樹に引きずられ、行き着いた先に待っていたのは……

「おい樹、何だこのひょろひょろしていかにも使えなさそうなヤツはよ。」

ラグビーでもやっていそうな図体。

一重目蓋の奥でギラリと光る眼光。

毎日セットしているんじゃないのかと思うほど綺麗に整ったパンチパーマ。

そして、右頬の刀傷。(実際は子供の頃に階段から落ちてついた傷)

(ヤクザだーーーーーーーっ!!)

あまりの外見の怖さに鴨居は口をパクパクさせて、震えている。

「だから新しい働き手だって言ってんだろうがよ、耳ついてねぇんじゃねーか糞ジジィ。」

その男にひるむこともなく樹は喧嘩腰に言う。

鴨居はもうただこの抗争(ただの喧嘩)に巻き込まれないようにと必死だ。

そしてもちろん巻き込まれれば必死だ。(※一生懸命に身を守るなどではなく、ただ巻き込まれて確実に死ぬ、の意。)

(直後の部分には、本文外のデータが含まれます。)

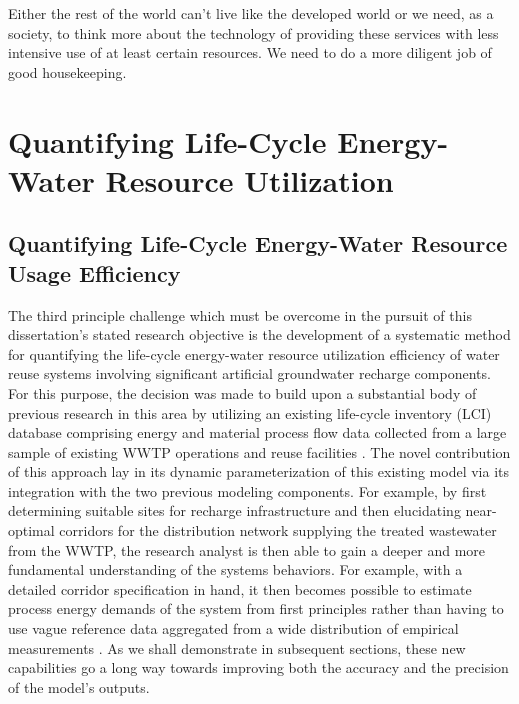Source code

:\begin{savequote}[75mm]
Either the rest of the world can't live like the developed world or we need, as a society, to think more about the technology of providing these services with less intensive use of at least certain  resources. We need to do a more diligent job of good housekeeping.
\end{savequote}

\chapter{Quantifying Life-Cycle Energy-Water Resource Utilization}
\label{Chapter 3}

\newpage

\section{Quantifying Life-Cycle Energy-Water Resource Usage Efficiency}

The third principle challenge which must be overcome in the pursuit of this dissertation's stated research objective is the development of a systematic method for quantifying the life-cycle energy-water resource utilization efficiency of water reuse systems involving significant artificial groundwater recharge components. For this purpose, the decision was made to build upon a substantial body of previous research in this area by utilizing an existing life-cycle inventory (LCI) database comprising energy and material process flow data collected from a large sample of existing WWTP operations and reuse facilities \cite{Stokes2006, Stokes2011, Stokes2014}. The novel contribution of this approach lay in its dynamic parameterization of this existing model via its integration with the two previous modeling components. For example, by first determining suitable sites for recharge infrastructure and then elucidating near-optimal corridors for the distribution network supplying the treated wastewater from the WWTP, the research analyst is then able to gain a deeper and more fundamental understanding of the systems behaviors. For example, with a detailed corridor specification in hand, it then becomes possible to estimate process energy demands of the system from first principles rather than having to use vague reference data aggregated from a wide distribution of empirical measurements \cite{Klein2005}. As we shall demonstrate in subsequent sections, these new capabilities go a long way towards improving both the accuracy and the precision of the model's outputs.

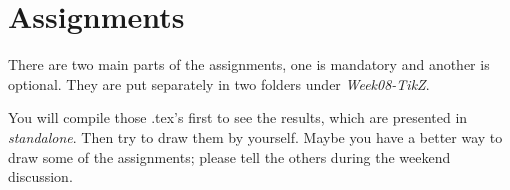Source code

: \documentclass[english]{../TeXTemplate/pkupaper}
\begin{document}
\section{Assignments}
There are two main parts of the assignments, one is mandatory and another is optional.
They are put separately in two folders under \textit{Week08-TikZ}.\par

You will compile those .tex's first to see the results, which are presented in 
\textit{standalone}. Then try to draw them by yourself.
Maybe you have a better way to draw some of the assignments;
please tell the others during the weekend discussion.
\end{document}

「このチャーミングな耳が見えねぇのかこの半人前!!」

「糞ジジィが横文字使ってんな。魅力的の意味分かってますかー?なんなら国語辞典でもそこの小学校から借りてきて差し上げましょーか?」

ついに巻き起こる昼間の壮絶な抗争。

果たして鴨居は生きてこの場から離れることができるのか。

鴨居の運命やいかに――





「いやいや、ただのいつもの喧嘩だから。キミわざさわざ変なナレーション入れて怖さ煽らなくても。」

そう優しく鴨居に話し掛ける青年。

「初めまして、ここの副社長の葛城(かつらぎ)です。樹から少しだけ事情は聞いたけど、ほらアイツあの通り大雑把でしょ?詳しい話聞かせてくれるかな?」

葛城はすごく物腰が柔らかくて、出来た人といった印象を受ける。

それに比べて、横で殴りあっている二人は……



「……。」

とりあえずあの二人は置いておいて、鴨居は事情を話し始める。